I guess I’m a little confused as to what exactly she is trying to (covertly or directly) convey in expressing the angst that apparently is keeping her up at night. Would she feel more comforted if her child to be shared her exact same skin color?
She finishes the article, feeling soothed maybe, by saying that she knows her baby is “woke” because his kicks and pounds are rhythmically synched with that of rapper Kendrick Lamar’s album “To Pimp a Butterfly”. When she says her baby is “woke”, she’s referring to the baby connecting to his blackness and having an understanding of what is going on in the community in relation to racism and social justice. Amazing. Simply Amazing.
Newsflash to the author: Life is hard. It’s hard for blacks, and it’s hard for non-blacks. Here is a word of advice from the late President John F. Kennedy: “Don’t pray for easy lives, pray to be stronger men.”
Below are the referenced excerpts from the April, 29, 2016 Fusion article titled “When you’re biracial but your baby could be white”:
XAVIA DRYDEN, FUSION: The sudden onslaught of adulthood, pregnancy included, is nothing compared to what I’m experiencing as a biracial pregnant lady married to a white man. While I’ve always been aware of the challenges of being black in America, I’m now faced with the equally terrifying possibility that my son may enter the world under the veil of whiteness—an identity rife with dangers of its own.
My dilemma is one that is both increasingly common, with intermarriage in the U.S. at an all-time high, and maddeningly singular.
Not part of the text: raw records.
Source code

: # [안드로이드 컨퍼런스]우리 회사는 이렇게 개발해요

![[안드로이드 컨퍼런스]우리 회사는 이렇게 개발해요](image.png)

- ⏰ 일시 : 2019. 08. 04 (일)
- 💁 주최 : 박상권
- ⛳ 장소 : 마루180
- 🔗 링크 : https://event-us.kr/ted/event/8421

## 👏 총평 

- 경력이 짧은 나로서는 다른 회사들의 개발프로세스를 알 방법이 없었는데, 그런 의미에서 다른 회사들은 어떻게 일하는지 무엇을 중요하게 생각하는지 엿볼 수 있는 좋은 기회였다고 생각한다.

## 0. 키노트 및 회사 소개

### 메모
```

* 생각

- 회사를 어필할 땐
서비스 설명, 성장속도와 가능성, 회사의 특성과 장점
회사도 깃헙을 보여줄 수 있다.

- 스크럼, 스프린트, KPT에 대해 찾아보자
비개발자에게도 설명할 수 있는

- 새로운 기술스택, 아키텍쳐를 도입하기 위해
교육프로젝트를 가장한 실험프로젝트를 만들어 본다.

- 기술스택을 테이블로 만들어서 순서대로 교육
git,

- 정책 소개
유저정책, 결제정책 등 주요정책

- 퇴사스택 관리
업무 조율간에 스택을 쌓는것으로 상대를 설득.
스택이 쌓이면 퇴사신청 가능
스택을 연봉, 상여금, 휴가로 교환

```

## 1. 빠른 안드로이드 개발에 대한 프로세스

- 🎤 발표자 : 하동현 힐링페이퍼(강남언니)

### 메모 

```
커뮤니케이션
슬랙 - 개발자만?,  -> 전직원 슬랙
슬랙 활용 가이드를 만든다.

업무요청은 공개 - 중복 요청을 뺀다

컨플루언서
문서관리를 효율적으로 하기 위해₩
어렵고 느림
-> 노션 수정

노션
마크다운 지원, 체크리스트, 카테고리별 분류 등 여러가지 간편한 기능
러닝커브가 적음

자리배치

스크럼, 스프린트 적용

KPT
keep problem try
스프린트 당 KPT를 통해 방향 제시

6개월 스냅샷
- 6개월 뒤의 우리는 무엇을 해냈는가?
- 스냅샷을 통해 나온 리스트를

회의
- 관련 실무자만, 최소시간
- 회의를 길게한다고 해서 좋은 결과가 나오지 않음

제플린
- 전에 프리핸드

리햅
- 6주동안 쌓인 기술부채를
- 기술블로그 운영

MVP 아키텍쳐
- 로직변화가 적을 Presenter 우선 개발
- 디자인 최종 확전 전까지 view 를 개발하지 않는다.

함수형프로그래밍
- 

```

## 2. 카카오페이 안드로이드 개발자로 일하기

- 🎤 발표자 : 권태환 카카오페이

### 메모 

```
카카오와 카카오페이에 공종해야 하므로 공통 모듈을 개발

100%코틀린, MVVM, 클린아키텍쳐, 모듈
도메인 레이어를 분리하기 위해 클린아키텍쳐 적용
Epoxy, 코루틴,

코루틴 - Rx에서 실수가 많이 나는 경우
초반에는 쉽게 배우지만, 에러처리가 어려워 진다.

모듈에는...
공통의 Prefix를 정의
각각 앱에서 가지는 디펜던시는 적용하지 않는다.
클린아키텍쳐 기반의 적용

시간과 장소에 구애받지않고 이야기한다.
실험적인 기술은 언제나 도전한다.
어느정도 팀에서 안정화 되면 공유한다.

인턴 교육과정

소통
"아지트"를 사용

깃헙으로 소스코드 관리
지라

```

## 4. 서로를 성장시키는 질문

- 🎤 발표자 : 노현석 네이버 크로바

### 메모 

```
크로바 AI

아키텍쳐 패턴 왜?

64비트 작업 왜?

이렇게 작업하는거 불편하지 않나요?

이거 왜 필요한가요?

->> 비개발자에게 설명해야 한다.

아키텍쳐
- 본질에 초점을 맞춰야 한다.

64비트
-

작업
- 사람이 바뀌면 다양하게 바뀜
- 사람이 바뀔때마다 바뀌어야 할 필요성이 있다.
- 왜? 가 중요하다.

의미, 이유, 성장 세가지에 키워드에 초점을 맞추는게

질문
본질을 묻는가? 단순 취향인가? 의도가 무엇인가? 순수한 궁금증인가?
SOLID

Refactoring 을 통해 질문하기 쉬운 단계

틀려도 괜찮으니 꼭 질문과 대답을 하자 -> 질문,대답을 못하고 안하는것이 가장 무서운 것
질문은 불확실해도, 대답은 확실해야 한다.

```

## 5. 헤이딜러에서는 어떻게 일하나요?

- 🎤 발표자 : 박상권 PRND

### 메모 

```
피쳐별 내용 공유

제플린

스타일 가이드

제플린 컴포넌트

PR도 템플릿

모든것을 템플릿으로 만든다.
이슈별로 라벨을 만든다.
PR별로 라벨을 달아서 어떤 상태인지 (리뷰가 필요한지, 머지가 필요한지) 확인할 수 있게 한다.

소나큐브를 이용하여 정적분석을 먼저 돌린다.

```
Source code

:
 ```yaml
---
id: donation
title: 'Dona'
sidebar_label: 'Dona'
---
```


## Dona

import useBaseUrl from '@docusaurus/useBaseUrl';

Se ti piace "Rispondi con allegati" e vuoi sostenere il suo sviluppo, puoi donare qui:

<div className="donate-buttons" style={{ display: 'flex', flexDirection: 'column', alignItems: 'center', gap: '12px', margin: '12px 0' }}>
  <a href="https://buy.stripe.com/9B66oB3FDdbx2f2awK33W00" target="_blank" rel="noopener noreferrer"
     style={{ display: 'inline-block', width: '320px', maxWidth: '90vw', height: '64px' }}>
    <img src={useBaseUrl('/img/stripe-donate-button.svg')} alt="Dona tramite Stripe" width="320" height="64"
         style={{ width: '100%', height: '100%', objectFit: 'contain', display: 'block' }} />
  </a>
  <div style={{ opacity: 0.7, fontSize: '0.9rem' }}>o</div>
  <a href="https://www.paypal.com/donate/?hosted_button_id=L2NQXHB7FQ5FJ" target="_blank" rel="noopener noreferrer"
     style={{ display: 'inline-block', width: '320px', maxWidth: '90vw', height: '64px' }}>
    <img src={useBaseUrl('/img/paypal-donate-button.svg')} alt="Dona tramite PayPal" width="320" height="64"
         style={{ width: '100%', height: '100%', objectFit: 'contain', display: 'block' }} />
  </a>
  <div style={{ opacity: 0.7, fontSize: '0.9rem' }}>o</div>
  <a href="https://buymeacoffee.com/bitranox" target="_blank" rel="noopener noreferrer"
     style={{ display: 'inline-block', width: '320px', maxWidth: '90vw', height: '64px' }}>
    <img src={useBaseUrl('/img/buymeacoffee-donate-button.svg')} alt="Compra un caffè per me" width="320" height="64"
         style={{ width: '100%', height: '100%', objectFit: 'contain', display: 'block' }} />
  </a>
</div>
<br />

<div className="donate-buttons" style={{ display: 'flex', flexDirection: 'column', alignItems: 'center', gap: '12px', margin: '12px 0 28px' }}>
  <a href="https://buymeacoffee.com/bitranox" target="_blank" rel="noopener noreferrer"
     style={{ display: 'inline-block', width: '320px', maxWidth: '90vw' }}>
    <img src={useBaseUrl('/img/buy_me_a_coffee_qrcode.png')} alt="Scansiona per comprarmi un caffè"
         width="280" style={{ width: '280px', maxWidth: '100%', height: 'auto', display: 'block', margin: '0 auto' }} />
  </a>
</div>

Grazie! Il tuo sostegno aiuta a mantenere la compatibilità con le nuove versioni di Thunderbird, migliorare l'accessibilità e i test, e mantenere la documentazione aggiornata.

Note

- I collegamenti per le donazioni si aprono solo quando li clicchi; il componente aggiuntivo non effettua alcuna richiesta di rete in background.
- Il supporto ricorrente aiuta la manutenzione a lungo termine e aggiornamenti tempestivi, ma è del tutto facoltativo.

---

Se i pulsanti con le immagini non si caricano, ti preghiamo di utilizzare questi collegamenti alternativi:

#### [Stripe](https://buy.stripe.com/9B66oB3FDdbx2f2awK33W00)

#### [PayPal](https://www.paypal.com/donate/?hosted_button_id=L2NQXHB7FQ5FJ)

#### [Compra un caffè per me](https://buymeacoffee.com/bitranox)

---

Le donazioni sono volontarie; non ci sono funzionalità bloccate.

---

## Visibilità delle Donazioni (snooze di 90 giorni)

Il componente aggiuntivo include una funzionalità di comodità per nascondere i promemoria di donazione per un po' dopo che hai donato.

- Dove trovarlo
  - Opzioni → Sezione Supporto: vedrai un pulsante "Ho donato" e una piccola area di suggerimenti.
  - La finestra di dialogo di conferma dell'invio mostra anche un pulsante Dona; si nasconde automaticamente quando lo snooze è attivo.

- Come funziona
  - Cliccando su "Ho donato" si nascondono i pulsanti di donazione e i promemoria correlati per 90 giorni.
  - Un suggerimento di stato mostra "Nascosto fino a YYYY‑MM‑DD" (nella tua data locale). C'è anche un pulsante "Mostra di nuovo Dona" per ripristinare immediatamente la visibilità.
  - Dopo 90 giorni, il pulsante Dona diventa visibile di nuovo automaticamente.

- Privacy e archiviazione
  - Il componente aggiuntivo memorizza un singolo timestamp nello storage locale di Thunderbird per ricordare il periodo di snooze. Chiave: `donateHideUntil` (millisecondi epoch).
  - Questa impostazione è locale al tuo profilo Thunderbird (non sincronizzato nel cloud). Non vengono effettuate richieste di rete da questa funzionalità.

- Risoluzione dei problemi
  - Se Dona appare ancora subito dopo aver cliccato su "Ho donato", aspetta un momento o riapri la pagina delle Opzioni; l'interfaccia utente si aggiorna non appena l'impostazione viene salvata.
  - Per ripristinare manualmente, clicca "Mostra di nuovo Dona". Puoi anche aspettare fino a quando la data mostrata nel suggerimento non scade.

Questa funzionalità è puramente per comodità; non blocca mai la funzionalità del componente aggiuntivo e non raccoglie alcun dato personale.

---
After all, there’s no book called What to Expect When You’re Expecting a Biracial Child in a Country Still Plagued by Racial Injustice.
I’ve gotten used to feeling that my body is not entirely my own. My yam, though, is a different story. The fact that strangers feel so comfortable pawing at my unborn child terrifies me; it reminds me that, as a person of color in a nation that claims to be “post-racial,” my body, as well as my son’s, seems to be a public possession—one that may never know true autonomy.
I worry, should my son be born darker, that when he is stopped and patted down on his way home from school or work or a date he will see this not as a violation, but as a fact of life. I worry that perhaps when my son is born, he will feel the unwelcome brush of strangers’ hands against his body and recognize it from those days in the womb—as natural as the pulsations of my heartbeat or the far-off vibrations of my voice.
These are the fears I harbor for the quarter of my son that is black. For the whiteness within him, and for myself, I harbor other fears—fears of erasure that fill me with shame, because while I pray that my son will not suffer the slings and injustices of American Otherness, I also pray that his privilege, should he inherit it, will not divide us. I fear that my son—insulated for nine-odd months in the warm shelter of my womb—will burst into the world and not recognize me. I fear that he will, in the midst of latching his tiny mouth around my nipple, see its darkness against his impossibly pale skin and see not his mother, but a stranger. I fear that my son, as he grows into a teenager, will feel his pale cheeks flush with shame when I appear to check in on him and his friends, not because of my tendency to hover—helicopter parenting transcends race, after all—but because of my residency in a body whose darkness is so vastly different from his own.
As he grows bolder within me, I fear for my son, but I am not without hope. A few months from birth, I find that my He-Yam moves most palpably, most forcefully, most gleefully in response to the rhythmic pulsations of Kendrick Lamar’s To Pimp a Butterfly. As I feel my unborn child’s tiny hands and feet pounding in time with Lamar’s defiant proclamations that we are, despite it all, “gon’ be alright,” I cannot help but press pause on my fears. Because even in the womb, my baby—in every sense of the word—is woke.